And before the officer could recover from his surprise, Bertha climbed the window, sprang into the courtyard, and reached the gate. It was guarded by soldiers. Looking about her the girl saw Michel's horse, which, frightened by the noise and the apparition of the soldiers, had broken loose and was running hither and thither about the yard.
Profiting by the confidence that the officer felt in the precaution taken of surrounding the house, a security which prevented him from ordering violence against a woman, she went straight to the animal and sprang into the saddle with a bound, then passing like a thunderbolt before the eyes of the amazed officer, she reached a place in the wall which was slightly broken down; there with heel and bridle she urged on the horse, which was an excellent English hunter, made it jump the barrier which was still nearly five feet high, and darted away across the plain.
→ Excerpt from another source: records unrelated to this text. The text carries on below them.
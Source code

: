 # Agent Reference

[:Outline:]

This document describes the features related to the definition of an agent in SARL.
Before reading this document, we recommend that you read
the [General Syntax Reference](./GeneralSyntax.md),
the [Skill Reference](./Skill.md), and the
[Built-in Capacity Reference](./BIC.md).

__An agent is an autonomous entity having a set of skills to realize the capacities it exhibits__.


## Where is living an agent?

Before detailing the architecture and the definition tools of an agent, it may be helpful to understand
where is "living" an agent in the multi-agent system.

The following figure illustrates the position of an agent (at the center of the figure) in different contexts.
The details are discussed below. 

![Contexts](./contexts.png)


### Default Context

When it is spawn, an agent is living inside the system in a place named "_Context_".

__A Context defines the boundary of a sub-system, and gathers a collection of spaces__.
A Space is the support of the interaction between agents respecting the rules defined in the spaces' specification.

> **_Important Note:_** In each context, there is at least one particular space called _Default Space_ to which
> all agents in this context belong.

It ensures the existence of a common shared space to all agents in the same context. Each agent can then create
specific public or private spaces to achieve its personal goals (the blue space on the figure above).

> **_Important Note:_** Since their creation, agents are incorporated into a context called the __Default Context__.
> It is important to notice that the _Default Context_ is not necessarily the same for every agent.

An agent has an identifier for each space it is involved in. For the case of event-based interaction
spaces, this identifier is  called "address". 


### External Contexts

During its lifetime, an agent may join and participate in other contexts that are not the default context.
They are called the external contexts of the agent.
"Don't fire! don't fire upon that woman!" cried the officer, who did not think the prize worth taking dead if he could not get her living.
But the soldiers who formed the cordon outside the courtyard did not understand the order, and a rain of balls hissed around Bertha as the vigorous stride of her good English beast carried her toward Nantes.
[XL.]
THE CHIMNEY-BACK.
Let us now see what was happening in Nantes during this night which began with the death of Joseph Picaut, followed by the arrest of Monsieur Michel de la Logerie.
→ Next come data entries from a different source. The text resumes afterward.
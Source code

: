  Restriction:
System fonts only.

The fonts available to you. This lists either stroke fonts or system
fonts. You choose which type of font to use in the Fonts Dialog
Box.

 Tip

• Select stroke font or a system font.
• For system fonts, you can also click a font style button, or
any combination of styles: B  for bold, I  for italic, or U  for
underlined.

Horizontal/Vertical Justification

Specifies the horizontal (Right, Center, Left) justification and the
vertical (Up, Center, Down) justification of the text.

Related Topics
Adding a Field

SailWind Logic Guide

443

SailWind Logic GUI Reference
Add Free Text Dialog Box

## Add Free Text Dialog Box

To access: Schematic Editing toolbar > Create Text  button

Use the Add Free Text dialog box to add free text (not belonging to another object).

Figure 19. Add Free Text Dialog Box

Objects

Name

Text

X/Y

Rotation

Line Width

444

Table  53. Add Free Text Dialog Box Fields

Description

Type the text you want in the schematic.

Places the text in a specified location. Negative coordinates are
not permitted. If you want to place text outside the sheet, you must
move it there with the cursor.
Toward nine o'clock that evening a man with his clothes soaked in water and soiled with mud presented himself at the Prefecture, and on refusal of the usher in charge to take him to the prefect, he sent in to that official a card, bearing, as it appeared, some all-powerful name, for the prefect immediately left his employment to receive this man, who was no other than the one known to us as Monsieur Hyacinthe.
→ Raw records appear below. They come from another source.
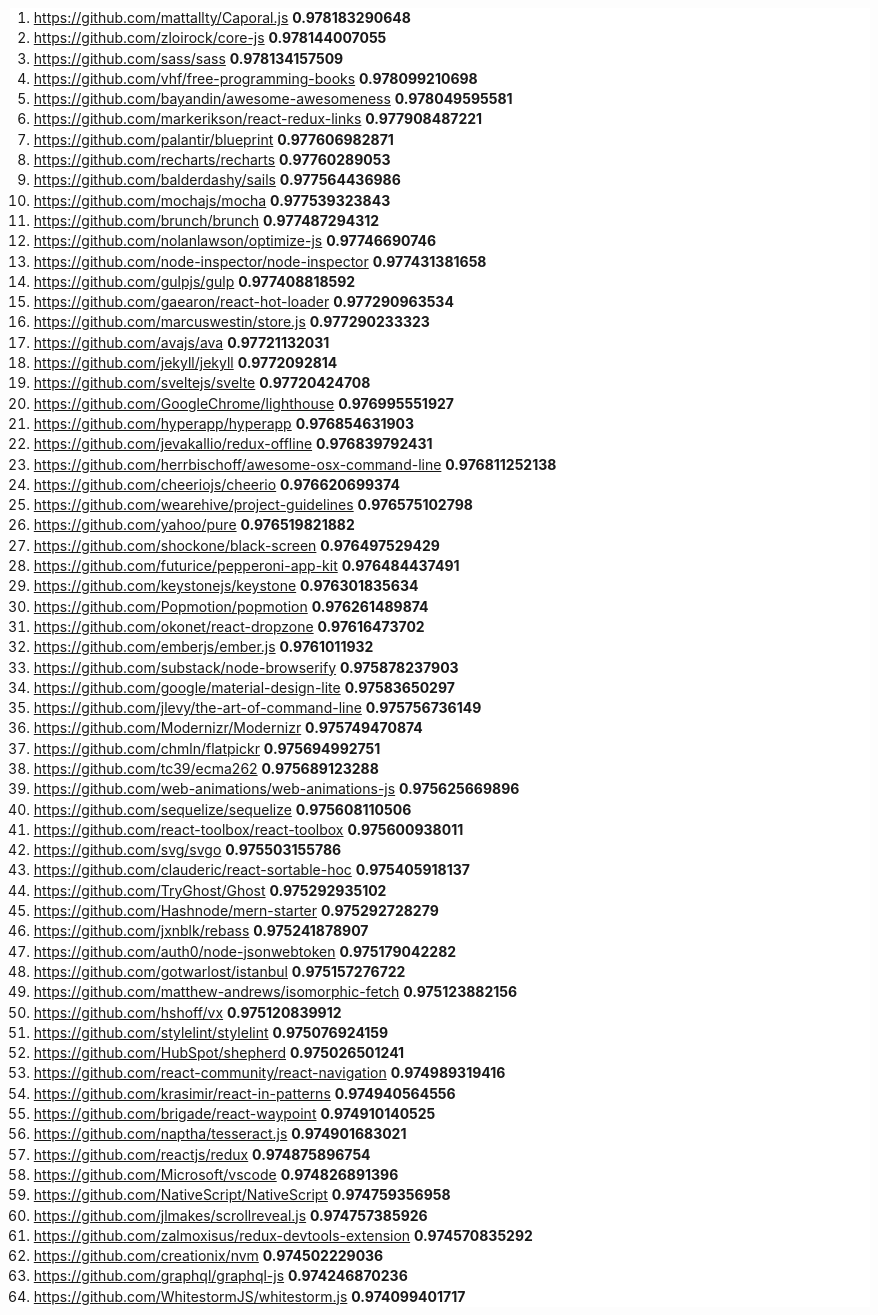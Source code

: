 1. https://github.com/mattallty/Caporal.js **0.978183290648**
 1. https://github.com/zloirock/core-js **0.978144007055**
 1. https://github.com/sass/sass **0.978134157509**
 1. https://github.com/vhf/free-programming-books **0.978099210698**
 1. https://github.com/bayandin/awesome-awesomeness **0.978049595581**
 1. https://github.com/markerikson/react-redux-links **0.977908487221**
 1. https://github.com/palantir/blueprint **0.977606982871**
 1. https://github.com/recharts/recharts **0.97760289053**
 1. https://github.com/balderdashy/sails **0.977564436986**
 1. https://github.com/mochajs/mocha **0.977539323843**
 1. https://github.com/brunch/brunch **0.977487294312**
 1. https://github.com/nolanlawson/optimize-js **0.97746690746**
 1. https://github.com/node-inspector/node-inspector **0.977431381658**
 1. https://github.com/gulpjs/gulp **0.977408818592**
 1. https://github.com/gaearon/react-hot-loader **0.977290963534**
 1. https://github.com/marcuswestin/store.js **0.977290233323**
 1. https://github.com/avajs/ava **0.97721132031**
 1. https://github.com/jekyll/jekyll **0.9772092814**
 1. https://github.com/sveltejs/svelte **0.97720424708**
 1. https://github.com/GoogleChrome/lighthouse **0.976995551927**
 1. https://github.com/hyperapp/hyperapp **0.976854631903**
 1. https://github.com/jevakallio/redux-offline **0.976839792431**
 1. https://github.com/herrbischoff/awesome-osx-command-line **0.976811252138**
 1. https://github.com/cheeriojs/cheerio **0.976620699374**
 1. https://github.com/wearehive/project-guidelines **0.976575102798**
 1. https://github.com/yahoo/pure **0.976519821882**
 1. https://github.com/shockone/black-screen **0.976497529429**
 1. https://github.com/futurice/pepperoni-app-kit **0.976484437491**
 1. https://github.com/keystonejs/keystone **0.976301835634**
 1. https://github.com/Popmotion/popmotion **0.976261489874**
 1. https://github.com/okonet/react-dropzone **0.97616473702**
 1. https://github.com/emberjs/ember.js **0.9761011932**
 1. https://github.com/substack/node-browserify **0.975878237903**
 1. https://github.com/google/material-design-lite **0.97583650297**
 1. https://github.com/jlevy/the-art-of-command-line **0.975756736149**
 1. https://github.com/Modernizr/Modernizr **0.975749470874**
 1. https://github.com/chmln/flatpickr **0.975694992751**
 1. https://github.com/tc39/ecma262 **0.975689123288**
 1. https://github.com/web-animations/web-animations-js **0.975625669896**
 1. https://github.com/sequelize/sequelize **0.975608110506**
 1. https://github.com/react-toolbox/react-toolbox **0.975600938011**
 1. https://github.com/svg/svgo **0.975503155786**
 1. https://github.com/clauderic/react-sortable-hoc **0.975405918137**
 1. https://github.com/TryGhost/Ghost **0.975292935102**
 1. https://github.com/Hashnode/mern-starter **0.975292728279**
 1. https://github.com/jxnblk/rebass **0.975241878907**
 1. https://github.com/auth0/node-jsonwebtoken **0.975179042282**
 1. https://github.com/gotwarlost/istanbul **0.975157276722**
 1. https://github.com/matthew-andrews/isomorphic-fetch **0.975123882156**
 1. https://github.com/hshoff/vx **0.975120839912**
 1. https://github.com/stylelint/stylelint **0.975076924159**
 1. https://github.com/HubSpot/shepherd **0.975026501241**
 1. https://github.com/react-community/react-navigation **0.974989319416**
 1. https://github.com/krasimir/react-in-patterns **0.974940564556**
 1. https://github.com/brigade/react-waypoint **0.974910140525**
 1. https://github.com/naptha/tesseract.js **0.974901683021**
 1. https://github.com/reactjs/redux **0.974875896754**
 1. https://github.com/Microsoft/vscode **0.974826891396**
 1. https://github.com/NativeScript/NativeScript **0.974759356958**
 1. https://github.com/jlmakes/scrollreveal.js **0.974757385926**
 1. https://github.com/zalmoxisus/redux-devtools-extension **0.974570835292**
 1. https://github.com/creationix/nvm **0.974502229036**
 1. https://github.com/graphql/graphql-js **0.974246870236**
 1. https://github.com/WhitestormJS/whitestorm.js **0.974099401717**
Ten minutes after their interview a strong force of gendarmes and police officers was on its way to the house occupied by Maître Pascal in the rue du Marché, and soon appeared before the door of the house which opened on the street.
No precaution was taken to dull the sound of the column's advance, or to mislead any one as to its intentions; so that Maître Pascal, on becoming aware of its advance, had plenty of time to notice that the door into the alley was not guarded, and to escape in that way before the emissaries of the law could burst in the door on the rue du Marché, which was not opened to them.